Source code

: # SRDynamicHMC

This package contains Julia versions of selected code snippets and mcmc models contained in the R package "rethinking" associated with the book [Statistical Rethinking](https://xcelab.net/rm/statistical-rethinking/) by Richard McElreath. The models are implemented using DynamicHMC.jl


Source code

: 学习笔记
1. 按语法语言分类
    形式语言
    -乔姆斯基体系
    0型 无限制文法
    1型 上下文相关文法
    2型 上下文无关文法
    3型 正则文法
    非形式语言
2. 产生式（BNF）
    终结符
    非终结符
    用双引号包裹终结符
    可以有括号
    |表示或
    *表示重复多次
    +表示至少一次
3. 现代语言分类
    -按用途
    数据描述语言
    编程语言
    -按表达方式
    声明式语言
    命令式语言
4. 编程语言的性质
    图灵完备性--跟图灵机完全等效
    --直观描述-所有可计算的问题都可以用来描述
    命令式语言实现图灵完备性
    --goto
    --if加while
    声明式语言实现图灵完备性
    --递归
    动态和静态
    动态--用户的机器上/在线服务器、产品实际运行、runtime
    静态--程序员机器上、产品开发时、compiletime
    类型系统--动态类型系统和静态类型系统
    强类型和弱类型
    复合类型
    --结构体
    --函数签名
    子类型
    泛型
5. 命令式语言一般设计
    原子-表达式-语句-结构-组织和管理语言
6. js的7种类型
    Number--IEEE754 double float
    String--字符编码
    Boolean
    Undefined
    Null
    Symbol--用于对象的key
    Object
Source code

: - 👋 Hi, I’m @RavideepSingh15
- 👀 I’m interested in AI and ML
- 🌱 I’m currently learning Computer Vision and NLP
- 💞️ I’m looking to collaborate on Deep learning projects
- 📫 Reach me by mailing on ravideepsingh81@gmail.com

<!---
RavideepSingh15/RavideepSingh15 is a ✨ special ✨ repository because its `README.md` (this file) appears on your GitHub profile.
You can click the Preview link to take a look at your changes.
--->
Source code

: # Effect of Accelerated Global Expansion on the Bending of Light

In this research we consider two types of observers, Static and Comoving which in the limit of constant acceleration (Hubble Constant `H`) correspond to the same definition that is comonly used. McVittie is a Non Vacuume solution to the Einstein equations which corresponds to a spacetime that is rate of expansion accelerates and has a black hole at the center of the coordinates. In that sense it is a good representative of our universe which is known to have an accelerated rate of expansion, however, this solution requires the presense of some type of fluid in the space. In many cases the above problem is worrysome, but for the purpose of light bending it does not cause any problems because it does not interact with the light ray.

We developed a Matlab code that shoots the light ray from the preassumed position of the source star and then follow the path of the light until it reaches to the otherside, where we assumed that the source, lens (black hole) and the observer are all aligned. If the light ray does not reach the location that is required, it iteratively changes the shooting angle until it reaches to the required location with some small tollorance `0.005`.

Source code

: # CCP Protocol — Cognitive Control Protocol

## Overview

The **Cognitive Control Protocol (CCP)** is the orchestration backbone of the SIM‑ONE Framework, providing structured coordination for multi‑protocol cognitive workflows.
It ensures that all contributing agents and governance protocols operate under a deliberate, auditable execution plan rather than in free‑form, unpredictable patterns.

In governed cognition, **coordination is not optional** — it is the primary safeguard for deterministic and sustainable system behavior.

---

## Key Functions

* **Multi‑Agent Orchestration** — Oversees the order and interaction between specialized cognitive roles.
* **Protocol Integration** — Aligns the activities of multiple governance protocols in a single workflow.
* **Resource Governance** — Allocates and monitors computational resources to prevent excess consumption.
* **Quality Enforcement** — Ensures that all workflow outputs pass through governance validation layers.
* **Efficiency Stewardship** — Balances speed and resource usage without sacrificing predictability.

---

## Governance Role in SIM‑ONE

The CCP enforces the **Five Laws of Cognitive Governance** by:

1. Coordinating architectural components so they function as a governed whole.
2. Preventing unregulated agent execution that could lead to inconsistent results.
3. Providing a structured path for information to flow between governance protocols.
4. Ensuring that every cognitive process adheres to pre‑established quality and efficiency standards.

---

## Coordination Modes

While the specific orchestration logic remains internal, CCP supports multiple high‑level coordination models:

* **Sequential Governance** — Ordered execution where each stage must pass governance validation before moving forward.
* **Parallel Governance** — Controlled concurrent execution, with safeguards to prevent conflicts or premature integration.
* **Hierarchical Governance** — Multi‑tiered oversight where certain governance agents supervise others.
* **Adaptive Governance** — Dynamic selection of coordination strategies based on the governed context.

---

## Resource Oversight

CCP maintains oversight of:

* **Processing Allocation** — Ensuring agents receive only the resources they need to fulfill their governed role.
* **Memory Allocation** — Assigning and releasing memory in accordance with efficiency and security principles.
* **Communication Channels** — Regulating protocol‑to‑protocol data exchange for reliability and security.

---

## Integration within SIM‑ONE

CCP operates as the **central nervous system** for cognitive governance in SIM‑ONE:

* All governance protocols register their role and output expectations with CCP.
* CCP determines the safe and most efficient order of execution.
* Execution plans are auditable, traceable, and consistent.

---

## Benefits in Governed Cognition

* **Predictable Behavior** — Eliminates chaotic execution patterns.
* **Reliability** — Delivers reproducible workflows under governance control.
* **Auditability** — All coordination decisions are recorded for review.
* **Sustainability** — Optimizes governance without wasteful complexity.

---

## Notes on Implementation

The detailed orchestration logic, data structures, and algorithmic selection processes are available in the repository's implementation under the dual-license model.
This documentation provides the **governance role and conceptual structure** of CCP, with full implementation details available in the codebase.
----------
From the records above, extract everything verbatim.

Source code

: # SRDynamicHMC

This package contains Julia versions of selected code snippets and mcmc models contained in the R package "rethinking" associated with the book [Statistical Rethinking](https://xcelab.net/rm/statistical-rethinking/) by Richard McElreath. The models are implemented using DynamicHMC.jl


Source code

: 学习笔记
1. 按语法语言分类
    形式语言
    -乔姆斯基体系
    0型 无限制文法
    1型 上下文相关文法
    2型 上下文无关文法
    3型 正则文法
    非形式语言
2. 产生式（BNF）
    终结符
    非终结符
    用双引号包裹终结符
    可以有括号
    |表示或
    *表示重复多次
    +表示至少一次
3. 现代语言分类
    -按用途
    数据描述语言
    编程语言
    -按表达方式
    声明式语言
    命令式语言
4. 编程语言的性质
    图灵完备性--跟图灵机完全等效
    --直观描述-所有可计算的问题都可以用来描述
    命令式语言实现图灵完备性
    --goto
    --if加while
    声明式语言实现图灵完备性
    --递归
    动态和静态
    动态--用户的机器上/在线服务器、产品实际运行、runtime
    静态--程序员机器上、产品开发时、compiletime
    类型系统--动态类型系统和静态类型系统
    强类型和弱类型
    复合类型
    --结构体
    --函数签名
    子类型
    泛型
5. 命令式语言一般设计
    原子-表达式-语句-结构-组织和管理语言
6. js的7种类型
    Number--IEEE754 double float
    String--字符编码
    Boolean
    Undefined
    Null
    Symbol--用于对象的key
    Object
Source code

: - 👋 Hi, I’m @RavideepSingh15
- 👀 I’m interested in AI and ML
- 🌱 I’m currently learning Computer Vision and NLP
- 💞️ I’m looking to collaborate on Deep learning projects
- 📫 Reach me by mailing on ravideepsingh81@gmail.com

<!---
RavideepSingh15/RavideepSingh15 is a ✨ special ✨ repository because its `README.md` (this file) appears on your GitHub profile.
You can click the Preview link to take a look at your changes.
--->
Source code

: # Effect of Accelerated Global Expansion on the Bending of Light

In this research we consider two types of observers, Static and Comoving which in the limit of constant acceleration (Hubble Constant `H`) correspond to the same definition that is comonly used. McVittie is a Non Vacuume solution to the Einstein equations which corresponds to a spacetime that is rate of expansion accelerates and has a black hole at the center of the coordinates. In that sense it is a good representative of our universe which is known to have an accelerated rate of expansion, however, this solution requires the presense of some type of fluid in the space. In many cases the above problem is worrysome, but for the purpose of light bending it does not cause any problems because it does not interact with the light ray.

We developed a Matlab code that shoots the light ray from the preassumed position of the source star and then follow the path of the light until it reaches to the otherside, where we assumed that the source, lens (black hole) and the observer are all aligned. If the light ray does not reach the location that is required, it iteratively changes the shooting angle until it reaches to the required location with some small tollorance `0.005`.

Source code

: # CCP Protocol — Cognitive Control Protocol

## Overview

The **Cognitive Control Protocol (CCP)** is the orchestration backbone of the SIM‑ONE Framework, providing structured coordination for multi‑protocol cognitive workflows.
It ensures that all contributing agents and governance protocols operate under a deliberate, auditable execution plan rather than in free‑form, unpredictable patterns.

In governed cognition, **coordination is not optional** — it is the primary safeguard for deterministic and sustainable system behavior.

---

## Key Functions

* **Multi‑Agent Orchestration** — Oversees the order and interaction between specialized cognitive roles.
* **Protocol Integration** — Aligns the activities of multiple governance protocols in a single workflow.
* **Resource Governance** — Allocates and monitors computational resources to prevent excess consumption.
* **Quality Enforcement** — Ensures that all workflow outputs pass through governance validation layers.
* **Efficiency Stewardship** — Balances speed and resource usage without sacrificing predictability.

---

## Governance Role in SIM‑ONE

The CCP enforces the **Five Laws of Cognitive Governance** by:

1. Coordinating architectural components so they function as a governed whole.
2. Preventing unregulated agent execution that could lead to inconsistent results.
3. Providing a structured path for information to flow between governance protocols.
4. Ensuring that every cognitive process adheres to pre‑established quality and efficiency standards.

---

## Coordination Modes

While the specific orchestration logic remains internal, CCP supports multiple high‑level coordination models:

* **Sequential Governance** — Ordered execution where each stage must pass governance validation before moving forward.
* **Parallel Governance** — Controlled concurrent execution, with safeguards to prevent conflicts or premature integration.
* **Hierarchical Governance** — Multi‑tiered oversight where certain governance agents supervise others.
* **Adaptive Governance** — Dynamic selection of coordination strategies based on the governed context.

---

## Resource Oversight

CCP maintains oversight of:

* **Processing Allocation** — Ensuring agents receive only the resources they need to fulfill their governed role.
* **Memory Allocation** — Assigning and releasing memory in accordance with efficiency and security principles.
* **Communication Channels** — Regulating protocol‑to‑protocol data exchange for reliability and security.

---

## Integration within SIM‑ONE

CCP operates as the **central nervous system** for cognitive governance in SIM‑ONE:

* All governance protocols register their role and output expectations with CCP.
* CCP determines the safe and most efficient order of execution.
* Execution plans are auditable, traceable, and consistent.

---

## Benefits in Governed Cognition

* **Predictable Behavior** — Eliminates chaotic execution patterns.
* **Reliability** — Delivers reproducible workflows under governance control.
* **Auditability** — All coordination decisions are recorded for review.
* **Sustainability** — Optimizes governance without wasteful complexity.

---

## Notes on Implementation

The detailed orchestration logic, data structures, and algorithmic selection processes are available in the repository's implementation under the dual-license model.
This documentation provides the **governance role and conceptual structure** of CCP, with full implementation details available in the codebase.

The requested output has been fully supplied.